**Information given**
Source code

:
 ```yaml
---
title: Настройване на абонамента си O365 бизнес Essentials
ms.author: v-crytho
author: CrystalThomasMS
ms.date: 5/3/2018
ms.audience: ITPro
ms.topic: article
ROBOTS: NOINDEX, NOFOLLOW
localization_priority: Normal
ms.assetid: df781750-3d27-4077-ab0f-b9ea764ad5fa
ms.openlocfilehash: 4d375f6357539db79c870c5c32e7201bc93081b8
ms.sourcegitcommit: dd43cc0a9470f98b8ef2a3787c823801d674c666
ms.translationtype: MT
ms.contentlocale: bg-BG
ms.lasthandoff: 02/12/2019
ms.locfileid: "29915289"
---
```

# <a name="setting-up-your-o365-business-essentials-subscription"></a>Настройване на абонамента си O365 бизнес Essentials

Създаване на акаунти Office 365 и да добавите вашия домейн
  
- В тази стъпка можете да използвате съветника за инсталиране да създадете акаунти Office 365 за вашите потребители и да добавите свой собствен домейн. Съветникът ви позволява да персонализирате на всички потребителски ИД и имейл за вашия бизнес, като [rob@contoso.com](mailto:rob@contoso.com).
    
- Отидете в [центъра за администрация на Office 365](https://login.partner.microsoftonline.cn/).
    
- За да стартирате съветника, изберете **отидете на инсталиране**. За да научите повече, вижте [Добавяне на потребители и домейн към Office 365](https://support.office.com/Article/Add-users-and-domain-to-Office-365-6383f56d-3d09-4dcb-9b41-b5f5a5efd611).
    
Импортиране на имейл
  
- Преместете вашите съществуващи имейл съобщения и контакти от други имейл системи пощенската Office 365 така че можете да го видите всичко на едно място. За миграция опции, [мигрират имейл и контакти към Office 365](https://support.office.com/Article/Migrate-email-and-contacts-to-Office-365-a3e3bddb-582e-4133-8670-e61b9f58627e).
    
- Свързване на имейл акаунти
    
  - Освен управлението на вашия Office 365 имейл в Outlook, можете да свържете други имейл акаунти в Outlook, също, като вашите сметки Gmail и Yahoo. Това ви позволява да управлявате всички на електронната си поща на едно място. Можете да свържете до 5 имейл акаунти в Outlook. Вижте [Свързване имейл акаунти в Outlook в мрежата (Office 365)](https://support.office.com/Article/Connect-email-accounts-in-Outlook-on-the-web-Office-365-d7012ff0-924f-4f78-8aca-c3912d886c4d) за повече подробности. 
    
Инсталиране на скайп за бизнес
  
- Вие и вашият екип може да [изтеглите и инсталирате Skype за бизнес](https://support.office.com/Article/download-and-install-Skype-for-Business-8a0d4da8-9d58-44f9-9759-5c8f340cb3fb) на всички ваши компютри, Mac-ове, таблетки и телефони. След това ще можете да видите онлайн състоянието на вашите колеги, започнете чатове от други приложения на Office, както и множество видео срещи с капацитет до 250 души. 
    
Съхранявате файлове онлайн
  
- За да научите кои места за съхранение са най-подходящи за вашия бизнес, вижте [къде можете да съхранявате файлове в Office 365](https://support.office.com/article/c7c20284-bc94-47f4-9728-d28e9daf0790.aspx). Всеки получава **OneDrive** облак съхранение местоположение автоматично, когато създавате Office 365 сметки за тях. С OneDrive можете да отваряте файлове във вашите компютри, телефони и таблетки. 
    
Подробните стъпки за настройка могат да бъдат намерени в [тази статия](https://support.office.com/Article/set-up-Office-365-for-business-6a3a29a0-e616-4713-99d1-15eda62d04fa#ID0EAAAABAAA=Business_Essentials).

**Required work**
Give again only the lines starting at the one that contains "- Преместете вашите" and running to the end of the data.

**The completed task**
- Преместете вашите съществуващи имейл съобщения и контакти от други имейл системи пощенската Office 365 така че можете да го видите всичко на едно място. За миграция опции, [мигрират имейл и контакти към Office 365](https://support.office.com/Article/Migrate-email-and-contacts-to-Office-365-a3e3bddb-582e-4133-8670-e61b9f58627e).
    
- Свързване на имейл акаунти
    
  - Освен управлението на вашия Office 365 имейл в Outlook, можете да свържете други имейл акаунти в Outlook, също, като вашите сметки Gmail и Yahoo. Това ви позволява да управлявате всички на електронната си поща на едно място. Можете да свържете до 5 имейл акаунти в Outlook. Вижте [Свързване имейл акаунти в Outlook в мрежата (Office 365)](https://support.office.com/Article/Connect-email-accounts-in-Outlook-on-the-web-Office-365-d7012ff0-924f-4f78-8aca-c3912d886c4d) за повече подробности. 
    
Инсталиране на скайп за бизнес
  
- Вие и вашият екип може да [изтеглите и инсталирате Skype за бизнес](https://support.office.com/Article/download-and-install-Skype-for-Business-8a0d4da8-9d58-44f9-9759-5c8f340cb3fb) на всички ваши компютри, Mac-ове, таблетки и телефони. След това ще можете да видите онлайн състоянието на вашите колеги, започнете чатове от други приложения на Office, както и множество видео срещи с капацитет до 250 души. 
    
Съхранявате файлове онлайн
  
- За да научите кои места за съхранение са най-подходящи за вашия бизнес, вижте [къде можете да съхранявате файлове в Office 365](https://support.office.com/article/c7c20284-bc94-47f4-9728-d28e9daf0790.aspx). Всеки получава **OneDrive** облак съхранение местоположение автоматично, когато създавате Office 365 сметки за тях. С OneDrive можете да отваряте файлове във вашите компютри, телефони и таблетки. 
    
Подробните стъпки за настройка могат да бъдат намерени в [тази статия](https://support.office.com/Article/set-up-Office-365-for-business-6a3a29a0-e616-4713-99d1-15eda62d04fa#ID0EAAAABAAA=Business_Essentials).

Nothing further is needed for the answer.